Developed societies generate a multitude of controversies between their members, which need to be resolved fairly if society is to function well. Judicial officers play a central role in that process by hearing and determining disputes according to law, but they are costly and their long tenure entrenches labour market rigidities. This is an inconvenience for modern governments, as they attempt to keep the wheels of justice turning, while facing budgetary constraints that drive them to seek ever greater cost-efficiencies. This article surveys the ways in which governments in Australia have sought to optimise the judicial labour force by creating a more flexible and cost-effective supply. The system of justice that has evolved in response to these developments is a complex one, with many complementary parts. There is no unique solution to the question of how many judicial officers society needs to quell disputes because this goal can be achieved in different ways. But great care needs to be taken to ensure that government action to find flexible sources of labour to meet the demand for judicial dispute resolution does not come at too high a price in terms of respect for the rule of law.

Las sociedades desarrolladas generan multitud de polémicas entre sus miembros, y éstas deben ser solucionadas de forma justa para que la sociedad funcione bien. Los agentes judiciales desempeñan un papel esencial en ese proceso, dado que atienden y solucionan disputas de acuerdo con el derecho, pero son agentes costosos y sus largas permanencias en el puesto perpetúan la rigidez del mercado laboral. Ello es un inconveniente para los gobernantes actuales, que intentan asegurar que el ejercicio de la justicia siga su curso, al tiempo que se enfrentan a limitaciones presupuestarias que los empujan a buscar una eficiencia en relación a los costes cada vez mayor.

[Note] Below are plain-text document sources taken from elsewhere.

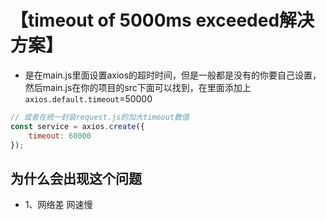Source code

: # 【timeout of 5000ms exceeded解决方案】
- 是在main.js里面设置axios的超时时间，但是一般都是没有的你要自己设置，然后main.js在你的项目的src下面可以找到，在里面添加上`axios.default.timeout`=50000
```js
// 或者在统一封装request.js的加大timeout数值
const service = axios.create({
    timeout: 60000
});
```

## 为什么会出现这个问题
- 1、网络差 网速慢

Este artículo estudia las maneras en las que los gobiernos de Australia han procurado optimizar la fuerza de trabajo judicial mediante la creación de un suministro más flexible y más eficaz con respecto al coste. El sistema de justicia que ha evolucionado en respuesta a estos desarrollos es complejo, con muchas partes complementarias. No hay una única respuesta a la pregunta de cuántos agentes judiciales necesita la sociedad para mitigar disputas, porque este objetivo se puede conseguir de diferentes formas. Pero hace falta ser más prudentes para asegurar que la acción gubernamental centrada en encontrar fuentes de trabajo flexibles para satisfacer la demanda de resolución de disputas judiciales no implique un precio demasiado alto en términos de respeto al imperio de la ley.

DOWNLOAD THIS PAPER FROM SSRN: https://ssrn.com/abstract=2928388

 

Author Biography

Brian Opeskin, University of Technology Sydney

Brian Opeskin joined Macquarie Law School in December 2008 as Professor of Legal Governance. He is currently co-director of the Centre for Legal Governance, a Fellow of the Australian Academy of Law, and a member of the Australian Research Council's College of Experts.

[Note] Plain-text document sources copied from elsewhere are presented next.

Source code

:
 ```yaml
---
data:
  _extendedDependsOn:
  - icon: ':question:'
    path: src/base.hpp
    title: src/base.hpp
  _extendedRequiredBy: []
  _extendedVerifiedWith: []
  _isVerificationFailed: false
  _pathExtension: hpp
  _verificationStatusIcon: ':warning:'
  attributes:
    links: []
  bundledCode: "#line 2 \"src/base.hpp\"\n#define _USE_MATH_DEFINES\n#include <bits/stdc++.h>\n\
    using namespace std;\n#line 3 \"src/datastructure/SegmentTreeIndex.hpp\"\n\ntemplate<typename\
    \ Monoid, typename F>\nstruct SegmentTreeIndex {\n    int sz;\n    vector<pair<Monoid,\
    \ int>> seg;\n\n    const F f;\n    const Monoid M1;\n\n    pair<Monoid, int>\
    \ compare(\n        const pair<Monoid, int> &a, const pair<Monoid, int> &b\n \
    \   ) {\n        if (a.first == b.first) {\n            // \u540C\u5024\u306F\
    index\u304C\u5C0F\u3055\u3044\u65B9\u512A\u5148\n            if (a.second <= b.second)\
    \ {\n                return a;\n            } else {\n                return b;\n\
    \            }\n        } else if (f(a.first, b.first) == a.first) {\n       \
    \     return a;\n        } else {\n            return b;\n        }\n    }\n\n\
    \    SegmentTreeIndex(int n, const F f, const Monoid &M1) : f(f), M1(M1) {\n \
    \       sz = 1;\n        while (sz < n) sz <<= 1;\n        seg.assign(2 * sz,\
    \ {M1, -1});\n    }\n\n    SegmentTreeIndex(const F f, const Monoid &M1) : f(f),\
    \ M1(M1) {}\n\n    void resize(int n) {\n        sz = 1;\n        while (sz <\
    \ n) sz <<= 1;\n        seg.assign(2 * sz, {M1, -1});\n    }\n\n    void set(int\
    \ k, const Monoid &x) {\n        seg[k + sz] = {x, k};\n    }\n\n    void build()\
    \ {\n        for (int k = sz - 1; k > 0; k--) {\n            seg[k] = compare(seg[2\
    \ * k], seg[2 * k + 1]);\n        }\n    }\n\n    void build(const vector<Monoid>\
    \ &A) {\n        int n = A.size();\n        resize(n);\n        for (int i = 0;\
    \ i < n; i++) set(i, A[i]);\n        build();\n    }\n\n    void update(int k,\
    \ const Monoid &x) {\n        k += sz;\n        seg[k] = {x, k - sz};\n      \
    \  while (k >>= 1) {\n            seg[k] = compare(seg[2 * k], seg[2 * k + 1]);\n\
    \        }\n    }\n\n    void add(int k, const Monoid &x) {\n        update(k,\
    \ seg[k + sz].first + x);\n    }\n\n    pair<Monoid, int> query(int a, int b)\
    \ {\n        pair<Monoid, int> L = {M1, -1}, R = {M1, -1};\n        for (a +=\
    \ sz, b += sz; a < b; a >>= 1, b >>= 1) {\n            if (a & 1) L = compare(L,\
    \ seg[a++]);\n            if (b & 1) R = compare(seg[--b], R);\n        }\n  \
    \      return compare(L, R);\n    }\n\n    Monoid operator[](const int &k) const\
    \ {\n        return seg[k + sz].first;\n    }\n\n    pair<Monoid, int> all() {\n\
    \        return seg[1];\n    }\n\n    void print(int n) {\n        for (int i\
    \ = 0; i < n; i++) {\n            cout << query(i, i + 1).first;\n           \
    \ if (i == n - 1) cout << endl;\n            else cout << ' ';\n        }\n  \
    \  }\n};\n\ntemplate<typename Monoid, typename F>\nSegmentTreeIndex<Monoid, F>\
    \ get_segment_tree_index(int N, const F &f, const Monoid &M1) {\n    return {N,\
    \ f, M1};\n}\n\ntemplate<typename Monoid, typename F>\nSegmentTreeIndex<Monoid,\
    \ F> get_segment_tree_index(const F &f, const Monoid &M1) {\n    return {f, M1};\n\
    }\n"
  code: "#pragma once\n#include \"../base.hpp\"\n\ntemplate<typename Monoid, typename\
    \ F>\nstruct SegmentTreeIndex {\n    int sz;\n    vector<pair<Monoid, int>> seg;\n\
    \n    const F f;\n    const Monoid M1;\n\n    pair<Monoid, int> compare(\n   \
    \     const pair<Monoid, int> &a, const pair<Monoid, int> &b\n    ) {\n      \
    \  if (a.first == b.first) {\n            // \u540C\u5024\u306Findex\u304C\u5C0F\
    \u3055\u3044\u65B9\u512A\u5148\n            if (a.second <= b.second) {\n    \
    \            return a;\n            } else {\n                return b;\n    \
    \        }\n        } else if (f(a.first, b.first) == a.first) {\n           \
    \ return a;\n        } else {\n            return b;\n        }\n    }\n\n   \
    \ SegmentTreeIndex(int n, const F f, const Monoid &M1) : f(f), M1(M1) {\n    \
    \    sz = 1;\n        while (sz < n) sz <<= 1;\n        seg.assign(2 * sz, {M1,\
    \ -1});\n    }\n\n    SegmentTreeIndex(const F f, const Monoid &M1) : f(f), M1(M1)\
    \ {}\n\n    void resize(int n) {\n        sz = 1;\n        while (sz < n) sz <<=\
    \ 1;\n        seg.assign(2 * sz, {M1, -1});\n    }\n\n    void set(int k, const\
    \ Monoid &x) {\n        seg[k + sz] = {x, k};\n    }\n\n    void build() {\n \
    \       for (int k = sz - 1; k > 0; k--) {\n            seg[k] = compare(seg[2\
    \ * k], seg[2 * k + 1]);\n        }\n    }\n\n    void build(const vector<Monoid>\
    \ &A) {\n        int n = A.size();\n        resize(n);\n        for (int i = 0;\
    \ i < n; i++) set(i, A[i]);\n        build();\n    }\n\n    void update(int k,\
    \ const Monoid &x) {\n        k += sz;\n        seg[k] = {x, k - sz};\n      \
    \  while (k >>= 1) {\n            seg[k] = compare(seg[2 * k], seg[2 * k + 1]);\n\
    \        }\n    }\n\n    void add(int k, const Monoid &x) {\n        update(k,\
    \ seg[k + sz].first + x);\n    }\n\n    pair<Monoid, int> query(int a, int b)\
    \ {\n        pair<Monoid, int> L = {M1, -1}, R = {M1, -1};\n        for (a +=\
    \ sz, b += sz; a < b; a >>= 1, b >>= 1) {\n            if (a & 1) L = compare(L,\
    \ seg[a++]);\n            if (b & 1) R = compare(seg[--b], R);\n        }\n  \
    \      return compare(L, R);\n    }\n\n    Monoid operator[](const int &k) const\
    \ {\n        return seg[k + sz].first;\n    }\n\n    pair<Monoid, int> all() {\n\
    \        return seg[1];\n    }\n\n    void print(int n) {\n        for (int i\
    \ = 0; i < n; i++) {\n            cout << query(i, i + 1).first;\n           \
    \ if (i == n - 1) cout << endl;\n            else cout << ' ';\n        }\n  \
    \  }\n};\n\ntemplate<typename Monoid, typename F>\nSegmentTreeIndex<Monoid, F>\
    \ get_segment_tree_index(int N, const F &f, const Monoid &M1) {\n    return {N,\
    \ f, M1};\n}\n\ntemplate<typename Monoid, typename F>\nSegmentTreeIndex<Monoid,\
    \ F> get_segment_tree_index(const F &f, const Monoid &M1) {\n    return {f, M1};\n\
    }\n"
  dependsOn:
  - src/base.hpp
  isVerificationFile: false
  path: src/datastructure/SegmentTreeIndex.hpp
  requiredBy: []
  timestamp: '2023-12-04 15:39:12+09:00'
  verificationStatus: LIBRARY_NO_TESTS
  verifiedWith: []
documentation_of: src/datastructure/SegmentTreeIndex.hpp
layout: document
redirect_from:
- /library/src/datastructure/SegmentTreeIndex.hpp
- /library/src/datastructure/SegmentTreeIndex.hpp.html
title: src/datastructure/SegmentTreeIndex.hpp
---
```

Brian previously held positions as Head of the Law School at the University of the South Pacific in Vanuatu (2006-2008); Commissioner and then Deputy President of the Australian Law Reform Commission (2000-2006), legal academic at Sydney University Law School (1989-2000); and Associate to Justice Mason at the High Court of Australia (1985-1986).

He undertook his undergraduate degrees in economics and law at the University of New South Wales. He then pursued postgraduate study at Oxford University on a Shell Australia scholarship, before returning to Australia to take up an academic appointment. He also has a Master of Social Research in Demography from the Australian National University.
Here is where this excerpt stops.